Foto: Pengurus Askab PSSI Sleman periode 2026–2030 resmi dilantik di Pendopo Parasamya Sleman, Minggu (14/6/2026), dengan komitmen memperkuat pembinaan sepak bola dan mencetak talenta muda berprestasi.
SLEMAN, opinijogja – Komitmen Pemerintah Kabupaten Sleman dalam memajukan sepak bola kembali ditegaskan melalui dukungan penuh terhadap pelantikan pengurus Asosiasi Kabupaten Persatuan Sepak Bola Seluruh Indonesia (Askab PSSI) Sleman masa bakti 2026–2030 yang digelar di Pendopo Parasamya, Kabupaten Sleman, Minggu (14/6).
Dalam pelantikan tersebut, Deny Ardianta resmi dilantik sebagai Ketua Askab PSSI Sleman periode 2026–2030 oleh Ketua Asosiasi Provinsi (Asprov) PSSI DIY, Dessy Arfianto.

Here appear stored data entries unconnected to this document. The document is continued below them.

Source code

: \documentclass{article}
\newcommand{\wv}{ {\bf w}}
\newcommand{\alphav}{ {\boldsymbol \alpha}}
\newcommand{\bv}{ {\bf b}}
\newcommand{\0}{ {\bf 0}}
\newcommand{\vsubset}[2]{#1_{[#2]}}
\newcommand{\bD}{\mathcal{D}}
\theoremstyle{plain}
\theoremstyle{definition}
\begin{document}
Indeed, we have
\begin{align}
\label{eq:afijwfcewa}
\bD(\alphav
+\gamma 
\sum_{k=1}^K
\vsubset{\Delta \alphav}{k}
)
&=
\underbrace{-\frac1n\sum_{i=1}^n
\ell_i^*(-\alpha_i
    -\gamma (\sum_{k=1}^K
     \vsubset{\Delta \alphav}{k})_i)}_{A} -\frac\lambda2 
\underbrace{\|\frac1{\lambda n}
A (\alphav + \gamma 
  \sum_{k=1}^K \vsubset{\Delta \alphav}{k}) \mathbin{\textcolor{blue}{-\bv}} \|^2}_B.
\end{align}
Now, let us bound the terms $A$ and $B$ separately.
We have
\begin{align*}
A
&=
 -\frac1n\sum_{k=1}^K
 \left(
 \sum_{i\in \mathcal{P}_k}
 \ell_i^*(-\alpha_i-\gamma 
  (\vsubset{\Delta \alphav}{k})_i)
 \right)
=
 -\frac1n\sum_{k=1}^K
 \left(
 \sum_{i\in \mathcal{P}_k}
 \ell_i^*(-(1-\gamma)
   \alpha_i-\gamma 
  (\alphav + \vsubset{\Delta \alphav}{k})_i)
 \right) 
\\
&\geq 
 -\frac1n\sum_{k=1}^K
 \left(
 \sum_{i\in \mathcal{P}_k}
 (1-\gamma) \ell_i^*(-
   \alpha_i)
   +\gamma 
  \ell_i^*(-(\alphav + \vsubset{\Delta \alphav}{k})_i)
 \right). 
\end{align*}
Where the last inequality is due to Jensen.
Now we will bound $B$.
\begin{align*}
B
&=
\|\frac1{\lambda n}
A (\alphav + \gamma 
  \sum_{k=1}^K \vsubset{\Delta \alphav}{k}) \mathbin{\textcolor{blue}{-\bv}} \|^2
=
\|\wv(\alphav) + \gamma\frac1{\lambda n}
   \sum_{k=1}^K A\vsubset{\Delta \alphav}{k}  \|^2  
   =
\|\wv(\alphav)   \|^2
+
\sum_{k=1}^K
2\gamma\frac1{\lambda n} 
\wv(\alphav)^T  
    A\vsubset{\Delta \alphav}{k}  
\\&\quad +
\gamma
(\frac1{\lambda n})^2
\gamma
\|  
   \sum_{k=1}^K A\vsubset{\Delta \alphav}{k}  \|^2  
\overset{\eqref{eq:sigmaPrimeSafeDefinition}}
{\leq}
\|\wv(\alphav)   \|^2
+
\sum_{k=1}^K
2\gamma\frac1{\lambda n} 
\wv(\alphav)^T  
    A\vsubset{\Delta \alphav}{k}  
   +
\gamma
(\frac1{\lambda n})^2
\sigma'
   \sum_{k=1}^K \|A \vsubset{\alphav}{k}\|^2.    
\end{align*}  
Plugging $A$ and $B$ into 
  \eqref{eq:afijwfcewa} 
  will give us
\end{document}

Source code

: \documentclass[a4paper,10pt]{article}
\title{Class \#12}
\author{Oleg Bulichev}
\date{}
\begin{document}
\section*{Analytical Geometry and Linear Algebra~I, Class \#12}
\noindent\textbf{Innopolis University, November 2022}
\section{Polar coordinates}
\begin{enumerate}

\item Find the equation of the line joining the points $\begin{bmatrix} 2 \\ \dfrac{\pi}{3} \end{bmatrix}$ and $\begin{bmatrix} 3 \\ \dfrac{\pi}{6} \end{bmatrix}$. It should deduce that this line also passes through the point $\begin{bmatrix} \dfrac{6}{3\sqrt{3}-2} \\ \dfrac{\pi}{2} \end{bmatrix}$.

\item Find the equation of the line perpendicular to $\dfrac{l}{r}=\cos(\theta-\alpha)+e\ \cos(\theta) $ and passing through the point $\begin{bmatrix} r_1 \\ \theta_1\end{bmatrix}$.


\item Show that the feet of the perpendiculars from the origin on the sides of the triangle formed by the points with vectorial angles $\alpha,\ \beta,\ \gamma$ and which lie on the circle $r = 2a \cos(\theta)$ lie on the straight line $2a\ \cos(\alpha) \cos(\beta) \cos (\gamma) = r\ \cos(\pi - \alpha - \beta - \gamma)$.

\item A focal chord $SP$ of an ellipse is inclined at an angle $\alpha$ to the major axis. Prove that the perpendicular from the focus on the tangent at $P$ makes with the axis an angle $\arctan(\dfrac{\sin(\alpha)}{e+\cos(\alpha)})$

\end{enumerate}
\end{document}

Bersamaan dengan itu, jajaran pengurus Askab PSSI Sleman juga dikukuhkan untuk mengemban tugas membangun dan mengembangkan sepak bola di Bumi Sembada.
Bupati Sleman, Harda Kiswaya, berharap kepengurusan baru mampu menjalankan program kerja secara optimal serta memperkuat kolaborasi dengan berbagai pihak, termasuk Pemerintah Kabupaten Sleman dan KONI Sleman, guna meningkatkan prestasi sepak bola daerah.
“Dengan kepengurusan saat ini kami berharap sinergi bersama seluruh pihak dapat mendukung kemajuan sepak bola di Kabupaten Sleman. Kami juga terbuka apabila ada dinamika dalam organisasi yang sulit diselesaikan, saya sebagai Bupati siap mengawal,” ujar Harda.
Menurut Harda, Pemkab Sleman juga terus berupaya meningkatkan kualitas sarana dan prasarana olahraga agar pembinaan atlet dapat berjalan lebih maksimal dan berkelanjutan.
Sementara itu, Ketua Asprov PSSI DIY, Dessy Arfianto, mengapresiasi sinergi yang selama ini terjalin antara Askab PSSI Sleman dengan Pemkab Sleman. Menurutnya, kolaborasi yang kuat menjadi modal penting dalam mencetak pemain muda berkualitas yang mampu bersaing di tingkat nasional.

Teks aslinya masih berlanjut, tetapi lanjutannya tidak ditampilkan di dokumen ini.